FedML-HE: An Efficient Homomorphic-Encryption-Based Privacy-Preserving Federated Learning System

Weizhao Jin,Yuhang Yao,Shanshan Han,Jiajun Gu,Carlee Joe-Wong,Srivatsan Ravi,Salman Avestimehr,Chaoyang He
2024-06-17
Abstract:Federated Learning trains machine learning models on distributed devices by aggregating local model updates instead of local data. However, privacy concerns arise as the aggregated local models on the server may reveal sensitive personal information by inversion attacks. Privacy-preserving methods, such as homomorphic encryption (HE), then become necessary for FL training. Despite HE's privacy advantages, its applications suffer from impractical overheads, especially for foundation models. In this paper, we present FedML-HE, the first practical federated learning system with efficient HE-based secure model aggregation. FedML-HE proposes to selectively encrypt sensitive parameters, significantly reducing both computation and communication overheads during training while providing customizable privacy preservation. Our optimized system demonstrates considerable overhead reduction, particularly for large foundation models (e.g., ~10x reduction for ResNet-50, and up to ~40x reduction for BERT), demonstrating the potential for scalable HE-based FL deployment.
Machine Learning,Cryptography and Security
What problem does this paper attempt to address?

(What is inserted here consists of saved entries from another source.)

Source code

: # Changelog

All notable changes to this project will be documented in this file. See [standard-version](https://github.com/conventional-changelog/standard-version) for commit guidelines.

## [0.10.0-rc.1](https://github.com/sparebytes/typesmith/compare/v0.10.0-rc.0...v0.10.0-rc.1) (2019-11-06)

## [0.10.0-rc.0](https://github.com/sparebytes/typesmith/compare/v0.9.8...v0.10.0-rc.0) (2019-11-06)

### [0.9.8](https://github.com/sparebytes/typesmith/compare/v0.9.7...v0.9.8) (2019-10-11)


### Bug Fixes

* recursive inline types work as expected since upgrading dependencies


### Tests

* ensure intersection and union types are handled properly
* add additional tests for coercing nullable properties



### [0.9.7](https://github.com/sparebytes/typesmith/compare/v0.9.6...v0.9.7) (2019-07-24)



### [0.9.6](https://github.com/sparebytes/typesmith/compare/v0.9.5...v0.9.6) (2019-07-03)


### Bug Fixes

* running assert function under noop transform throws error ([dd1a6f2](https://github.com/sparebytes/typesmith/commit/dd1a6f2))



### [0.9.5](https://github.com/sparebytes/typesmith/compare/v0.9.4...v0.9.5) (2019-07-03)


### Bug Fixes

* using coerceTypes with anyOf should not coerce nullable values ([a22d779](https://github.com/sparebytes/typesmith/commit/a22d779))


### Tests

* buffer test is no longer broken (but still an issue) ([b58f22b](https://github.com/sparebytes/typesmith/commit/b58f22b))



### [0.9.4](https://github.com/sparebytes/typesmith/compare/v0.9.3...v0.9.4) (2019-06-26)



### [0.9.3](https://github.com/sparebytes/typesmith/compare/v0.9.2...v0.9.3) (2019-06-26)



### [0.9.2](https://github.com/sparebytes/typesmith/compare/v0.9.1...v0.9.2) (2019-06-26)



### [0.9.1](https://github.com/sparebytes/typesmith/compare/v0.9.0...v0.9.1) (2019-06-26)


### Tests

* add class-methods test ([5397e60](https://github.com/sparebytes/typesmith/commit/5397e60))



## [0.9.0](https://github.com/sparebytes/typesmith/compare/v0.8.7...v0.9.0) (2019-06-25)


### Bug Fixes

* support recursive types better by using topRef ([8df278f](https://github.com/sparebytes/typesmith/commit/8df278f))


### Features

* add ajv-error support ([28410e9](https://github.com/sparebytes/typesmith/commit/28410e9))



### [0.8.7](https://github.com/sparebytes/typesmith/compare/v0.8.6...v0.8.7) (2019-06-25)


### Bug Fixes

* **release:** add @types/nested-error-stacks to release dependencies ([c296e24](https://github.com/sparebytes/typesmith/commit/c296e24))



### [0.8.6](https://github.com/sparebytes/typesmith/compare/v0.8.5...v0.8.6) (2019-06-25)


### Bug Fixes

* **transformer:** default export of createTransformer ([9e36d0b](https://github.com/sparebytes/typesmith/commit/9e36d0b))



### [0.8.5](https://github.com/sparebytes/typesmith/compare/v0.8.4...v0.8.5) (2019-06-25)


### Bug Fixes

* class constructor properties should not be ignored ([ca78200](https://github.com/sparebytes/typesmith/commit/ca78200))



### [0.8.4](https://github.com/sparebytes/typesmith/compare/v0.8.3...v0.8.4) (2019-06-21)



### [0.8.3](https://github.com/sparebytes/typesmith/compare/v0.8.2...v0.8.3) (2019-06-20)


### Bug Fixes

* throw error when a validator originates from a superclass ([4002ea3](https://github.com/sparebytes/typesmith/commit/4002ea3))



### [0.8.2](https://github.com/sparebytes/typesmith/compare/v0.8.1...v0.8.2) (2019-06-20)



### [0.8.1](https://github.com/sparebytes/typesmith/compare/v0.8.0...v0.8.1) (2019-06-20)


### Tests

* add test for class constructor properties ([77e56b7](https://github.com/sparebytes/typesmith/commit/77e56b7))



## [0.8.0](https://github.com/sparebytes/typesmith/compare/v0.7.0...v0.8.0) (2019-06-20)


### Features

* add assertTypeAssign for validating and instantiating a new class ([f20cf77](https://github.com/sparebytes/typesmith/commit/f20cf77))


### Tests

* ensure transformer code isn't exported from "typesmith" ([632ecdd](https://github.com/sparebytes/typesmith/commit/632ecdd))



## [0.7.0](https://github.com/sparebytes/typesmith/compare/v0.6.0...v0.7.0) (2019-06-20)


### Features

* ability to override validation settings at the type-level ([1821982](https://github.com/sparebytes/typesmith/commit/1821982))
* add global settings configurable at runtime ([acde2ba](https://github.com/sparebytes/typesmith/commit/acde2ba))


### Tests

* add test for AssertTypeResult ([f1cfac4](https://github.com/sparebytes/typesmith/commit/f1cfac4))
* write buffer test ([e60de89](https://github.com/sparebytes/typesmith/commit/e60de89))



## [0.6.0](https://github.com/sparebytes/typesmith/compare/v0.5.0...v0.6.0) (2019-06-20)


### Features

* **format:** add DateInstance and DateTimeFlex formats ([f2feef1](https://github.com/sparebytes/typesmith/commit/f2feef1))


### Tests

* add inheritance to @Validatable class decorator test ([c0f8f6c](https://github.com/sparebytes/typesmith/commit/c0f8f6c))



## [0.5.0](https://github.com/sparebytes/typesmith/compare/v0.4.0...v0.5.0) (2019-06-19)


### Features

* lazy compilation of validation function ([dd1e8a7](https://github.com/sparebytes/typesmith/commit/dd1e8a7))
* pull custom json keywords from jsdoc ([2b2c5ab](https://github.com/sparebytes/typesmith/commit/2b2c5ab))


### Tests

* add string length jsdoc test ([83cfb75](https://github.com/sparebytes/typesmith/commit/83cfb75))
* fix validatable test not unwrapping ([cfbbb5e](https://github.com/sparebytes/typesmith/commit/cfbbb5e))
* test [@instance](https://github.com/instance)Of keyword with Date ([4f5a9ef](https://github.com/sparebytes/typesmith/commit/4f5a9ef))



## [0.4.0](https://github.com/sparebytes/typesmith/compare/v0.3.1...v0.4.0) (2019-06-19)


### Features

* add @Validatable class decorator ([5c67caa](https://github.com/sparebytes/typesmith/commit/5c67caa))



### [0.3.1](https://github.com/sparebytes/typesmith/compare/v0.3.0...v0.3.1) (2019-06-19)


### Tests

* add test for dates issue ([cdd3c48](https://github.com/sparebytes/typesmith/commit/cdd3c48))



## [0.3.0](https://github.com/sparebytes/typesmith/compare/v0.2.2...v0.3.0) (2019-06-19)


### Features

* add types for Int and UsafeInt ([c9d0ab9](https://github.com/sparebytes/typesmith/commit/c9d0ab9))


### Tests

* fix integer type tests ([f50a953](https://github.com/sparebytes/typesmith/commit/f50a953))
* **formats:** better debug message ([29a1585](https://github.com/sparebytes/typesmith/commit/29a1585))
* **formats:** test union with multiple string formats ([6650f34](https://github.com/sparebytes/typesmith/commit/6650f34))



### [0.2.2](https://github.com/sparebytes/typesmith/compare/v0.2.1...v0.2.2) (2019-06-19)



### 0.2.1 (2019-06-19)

The paper primarily focuses on addressing the privacy protection issues in Federated Learning (FL), particularly the problem of potential leakage of sensitive personal information when aggregating local models on the server. To tackle this challenge, the paper proposes the FedML-HE system, an efficient privacy-preserving federated learning scheme based on Homomorphic Encryption (HE). The paper points out that in standard federated learning systems, although local data is not directly shared with the central server, local models or model updates may still be vulnerable to threats such as data reconstruction attacks or gradient inversion attacks, thereby leaking users' sensitive information. Existing defense methods like Differential Privacy (DP) and Secure Aggregation can mitigate these issues to some extent, but they either degrade model performance or require additional interactive synchronization steps and are sensitive to client dropouts. To address the above issues, the key contributions of the paper are as follows: 1. **FedML-HE System**: This is a practical, homomorphic encryption-based privacy-preserving federated learning system that supports encrypted key management, encrypted federated learning platform deployment, and encrypted optimization to reduce overhead, and is designed specifically for efficient base model federated training. 2. **Selective Parameter Encryption**: This is a method of selectively encrypting the most sensitive parameters, aiming to minimize the size of encrypted model updates while providing customizable privacy protection. 3. **Theoretical Privacy Analysis**: It is demonstrated that the proposed HE system can ensure privacy under single-key and threshold adversaries, and encrypting most sensitive parameters can provide orders of magnitude better privacy guarantees. 4. **Experimental Results**: Extensive experiments show that the optimized system can significantly reduce overhead while maintaining the ability to defend against state-of-the-art machine learning privacy attacks, especially in HE federated training on large models (e.g., ResNet-50 and BERT), with overhead reductions of approximately 10 times and up to 40 times, respectively. Overall, the goal of the FedML-HE system is to enhance the security and privacy protection capabilities of federated learning through efficient homomorphic encryption technology, making it suitable for real-world application scenarios.